Q2 FY16 Earnings Call Analysis
Entertainment
fundraise: Yescapex: Yesrevenue: Category 2margin: Category 3orderbook: Yes
💰fundraise
Any current/future new fundraising through debt or equity?
- No plans to raise more equity; existing stock of materials and inventory available.
- CWIP (Capital Work in Progress) around Rs. 70 crore, with Rs. 50-60 crore worth of materials to be used.
- Planned to raise some debt to fund balance requirements.
- Originally planned to raise Rs. 100 crore equity and Rs. 100 crore term debt for 1 million subscriber plan.
- So far, only Rs. 40-45 crore term debt raised; balance Rs. 50-60 crore debt to be raised this year.
- Materials on hand plus planned debt will fund the expansion; no equity raising intended.
🏗️capex
Any current/future capex/capital investment/strategic investment?
- Capex guidance for FY17 is around Rs. 120-130 crore, which includes the entire business including broadband.
- Capital cost per subscriber is Rs. 4,000 (Rs. 3,000 organic + Rs. 1,000 to LCOs), with expected addition of ~230,000 subscribers leading to Rs. 90 crore upfront capital.
- Additional Rs. 30-40 crore expected to complete analog to digital migration for about 300,000 remaining analog subscribers.
- No plans to raise more equity for funding; expects to raise Rs. 50-60 crore of additional debt this year to meet funding requirements.
- Significant investment continues in digitization under Phase-III to increase digital penetration from 44% upwards.
- Infrastructure leasing business not a core focus but leverage existing fiber network for additional revenue.
- Selected OPEX model for digital bandwidth connectivity to reduce upfront CAPEX and manage recurring costs efficiently.
📊revenue
Future growth expectations in sales/revenue/volumes?
- The company aims to achieve a 1 million subscriber base by March 2017, with strong acquisition pipelines supporting this target (Page 15).
- Broadband business shows value-led growth potential, with new high-speed DOCSIS 3.0 internet plans introduced to improve trajectory (Page 8).
- Revenues from cable TV and broadband have grown robustly by 45% and 26% respectively in recent quarters, indicating strong sales momentum (Page 8).
- Infrastructure leasing income is expected to improve quarter-on-quarter, potentially matching or exceeding last year's revenue by year-end, though it's not the core focus (Page 7).

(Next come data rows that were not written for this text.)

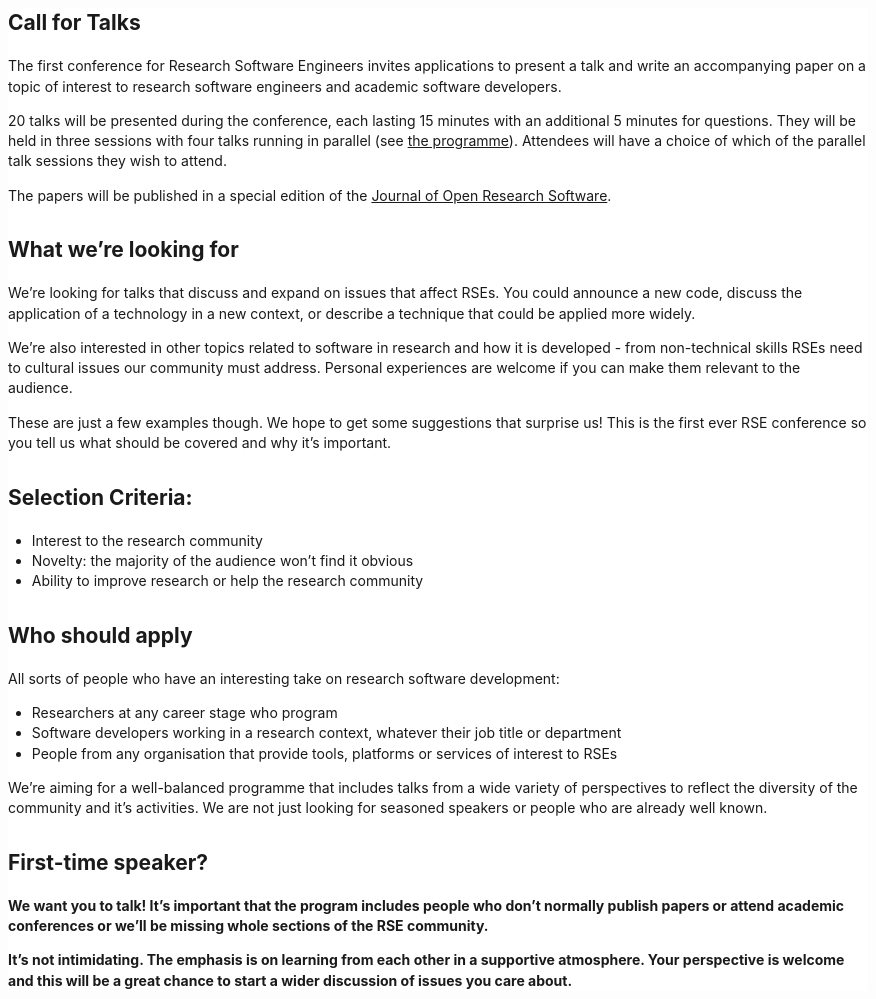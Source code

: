 ## Call for Talks

The first conference for Research Software Engineers invites applications to present a talk and write an accompanying paper on a topic of interest to research software engineers and academic software developers.

20 talks will be presented during the conference, each lasting 15 minutes with an additional 5 minutes for questions. They will be held in three sessions with four talks running in parallel (see [the programme](http://www.rse.ac.uk/conf2016_programme)). Attendees will have a choice of which of the parallel talk sessions they wish to attend.

The papers will be published in a special edition of the [Journal of Open Research Software](http://openresearchsoftware.metajnl.com/).

## What we’re looking for

We’re looking for talks that discuss and expand on issues that affect RSEs. You could announce a new code, discuss the application of a technology in a new context, or describe a technique that could be applied more widely.

We’re also interested in other topics related to software in research and how it is developed - from non-technical skills RSEs need to cultural issues our community must address. Personal experiences are welcome if you can make them relevant to the audience.

These are just a few examples though. We hope to get some suggestions that surprise us! This is the first ever RSE conference so you tell us what should be covered and why it’s important.

## Selection Criteria:

* Interest to the research community
* Novelty: the majority of the audience won’t find it obvious
* Ability to improve research or help the research community

## Who should apply

All sorts of people who have an interesting take on research software development:

* Researchers at any career stage who program
* Software developers working in a research context, whatever their job title or department
* People from any organisation that provide tools, platforms or services of interest to RSEs

We’re aiming for a well-balanced programme that includes talks from a wide variety of perspectives to reflect the diversity of the community and it’s activities. We are not just looking for seasoned speakers or people who are already well known.

## First-time speaker?

**We want you to talk! It’s important that the program includes people who don’t normally publish papers or attend academic conferences or we’ll be missing whole sections of the RSE community.**

**It’s not intimidating. The emphasis is on learning from each other in a supportive atmosphere. Your perspective is welcome and this will be a great chance to start a wider discussion of issues you care about.**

- Digital penetration improvements and new broadcaster deals on Reference Interconnect Offer (RIO) basis are projected to reduce content costs and improve ARPUs, aiding revenue growth (Page 17).
- Continued focus on inorganic subscriber acquisitions, expected to enhance profitability over time (Page 14).
📈margin
Future growth expectations in earnings/operating earnings/profits/EPS?
- Company expects overall profitability to improve as inorganic subscriber acquisitions stabilize and margins increase.
- Non-Odisha markets, which are driving majority of new acquisitions, are expected to turn EBITDA positive during the current fiscal year.
- EBITDA losses primarily arise from older organic markets; newer inorganic markets are generally profitable or marginally positive from the start.
- Operating margins in Odisha remain stable around 40%, with slight pressure from reduced infrastructure leasing income.
- Programming content cost savings expected from new RIO (Reference Interconnect Offer) deals with major broadcasters, leading to lower costs from Q2 onwards.
- Long-term revenue growth driven by increased digital penetration and broadband subscriber additions, with broadband ARPU improving.
- CAPEX guidance of Rs.120-130 crore expected to support subscriber growth and infrastructure expansion with payback under 4 years.
- Management confident of steady ARPU improvements and better churn management post-digitization to enhance profitability.
📋orderbook
Current/ Expected Orderbook/ Pending Orders?
- Currently, no new execution of infrastructure leasing orders has been recorded this quarter; income is entirely from recurring monthly charges.
- Several orders are pending for execution and are in the negotiation stage.
- Some very large orders are under negotiation, expected to give a significant boost to revenue once finalized.
- Pending orders involve mainly Telcos and infrastructure companies that lease fiber to corporates.
- The order book is expected to improve quarter-on-quarter with the potential of matching or exceeding last year's revenue levels from infrastructure leasing.
- Full clarity on order status and execution is planned to be provided at the end of the current quarter.